> _PROBLEM TO SOLVE_: Repeat every record below exactly, leaving out the pictures.

Collected data entries:
--
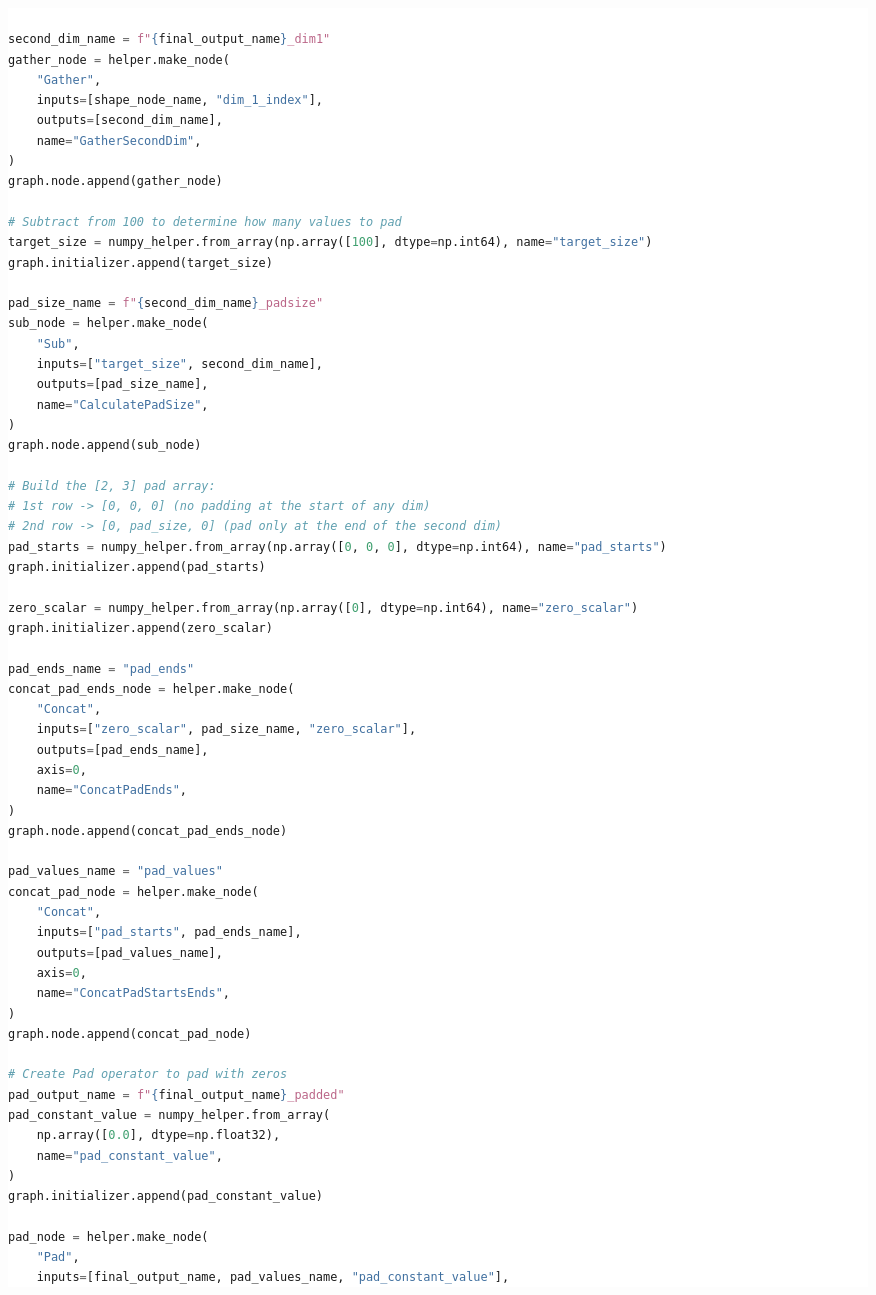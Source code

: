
 ```python

second_dim_name = f"{final_output_name}_dim1"
gather_node = helper.make_node(
    "Gather",
    inputs=[shape_node_name, "dim_1_index"],
    outputs=[second_dim_name],
    name="GatherSecondDim",
)
graph.node.append(gather_node)

# Subtract from 100 to determine how many values to pad
target_size = numpy_helper.from_array(np.array([100], dtype=np.int64), name="target_size")
graph.initializer.append(target_size)

pad_size_name = f"{second_dim_name}_padsize"
sub_node = helper.make_node(
    "Sub",
    inputs=["target_size", second_dim_name],
    outputs=[pad_size_name],
    name="CalculatePadSize",
)
graph.node.append(sub_node)

# Build the [2, 3] pad array:
# 1st row -> [0, 0, 0] (no padding at the start of any dim)
# 2nd row -> [0, pad_size, 0] (pad only at the end of the second dim)
pad_starts = numpy_helper.from_array(np.array([0, 0, 0], dtype=np.int64), name="pad_starts")
graph.initializer.append(pad_starts)

zero_scalar = numpy_helper.from_array(np.array([0], dtype=np.int64), name="zero_scalar")
graph.initializer.append(zero_scalar)

pad_ends_name = "pad_ends"
concat_pad_ends_node = helper.make_node(
    "Concat",
    inputs=["zero_scalar", pad_size_name, "zero_scalar"],
    outputs=[pad_ends_name],
    axis=0,
    name="ConcatPadEnds",
)
graph.node.append(concat_pad_ends_node)

pad_values_name = "pad_values"
concat_pad_node = helper.make_node(
    "Concat",
    inputs=["pad_starts", pad_ends_name],
    outputs=[pad_values_name],
    axis=0,
    name="ConcatPadStartsEnds",
)
graph.node.append(concat_pad_node)

# Create Pad operator to pad with zeros
pad_output_name = f"{final_output_name}_padded"
pad_constant_value = numpy_helper.from_array(
    np.array([0.0], dtype=np.float32),
    name="pad_constant_value",
)
graph.initializer.append(pad_constant_value)

pad_node = helper.make_node(
    "Pad",
    inputs=[final_output_name, pad_values_name, "pad_constant_value"],
```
--
> _EXERCISE RESPONSE_:
Source code

:
 ```python

second_dim_name = f"{final_output_name}_dim1"
gather_node = helper.make_node(
    "Gather",
    inputs=[shape_node_name, "dim_1_index"],
    outputs=[second_dim_name],
    name="GatherSecondDim",
)
graph.node.append(gather_node)

# Subtract from 100 to determine how many values to pad
target_size = numpy_helper.from_array(np.array([100], dtype=np.int64), name="target_size")
graph.initializer.append(target_size)

pad_size_name = f"{second_dim_name}_padsize"
sub_node = helper.make_node(
    "Sub",
    inputs=["target_size", second_dim_name],
    outputs=[pad_size_name],
    name="CalculatePadSize",
)
graph.node.append(sub_node)

# Build the [2, 3] pad array:
# 1st row -> [0, 0, 0] (no padding at the start of any dim)
# 2nd row -> [0, pad_size, 0] (pad only at the end of the second dim)
pad_starts = numpy_helper.from_array(np.array([0, 0, 0], dtype=np.int64), name="pad_starts")
graph.initializer.append(pad_starts)

zero_scalar = numpy_helper.from_array(np.array([0], dtype=np.int64), name="zero_scalar")
graph.initializer.append(zero_scalar)

pad_ends_name = "pad_ends"
concat_pad_ends_node = helper.make_node(
    "Concat",
    inputs=["zero_scalar", pad_size_name, "zero_scalar"],
    outputs=[pad_ends_name],
    axis=0,
    name="ConcatPadEnds",
)
graph.node.append(concat_pad_ends_node)

pad_values_name = "pad_values"
concat_pad_node = helper.make_node(
    "Concat",
    inputs=["pad_starts", pad_ends_name],
    outputs=[pad_values_name],
    axis=0,
    name="ConcatPadStartsEnds",
)
graph.node.append(concat_pad_node)

# Create Pad operator to pad with zeros
pad_output_name = f"{final_output_name}_padded"
pad_constant_value = numpy_helper.from_array(
    np.array([0.0], dtype=np.float32),
    name="pad_constant_value",
)
graph.initializer.append(pad_constant_value)

pad_node = helper.make_node(
    "Pad",
    inputs=[final_output_name, pad_values_name, "pad_constant_value"],
```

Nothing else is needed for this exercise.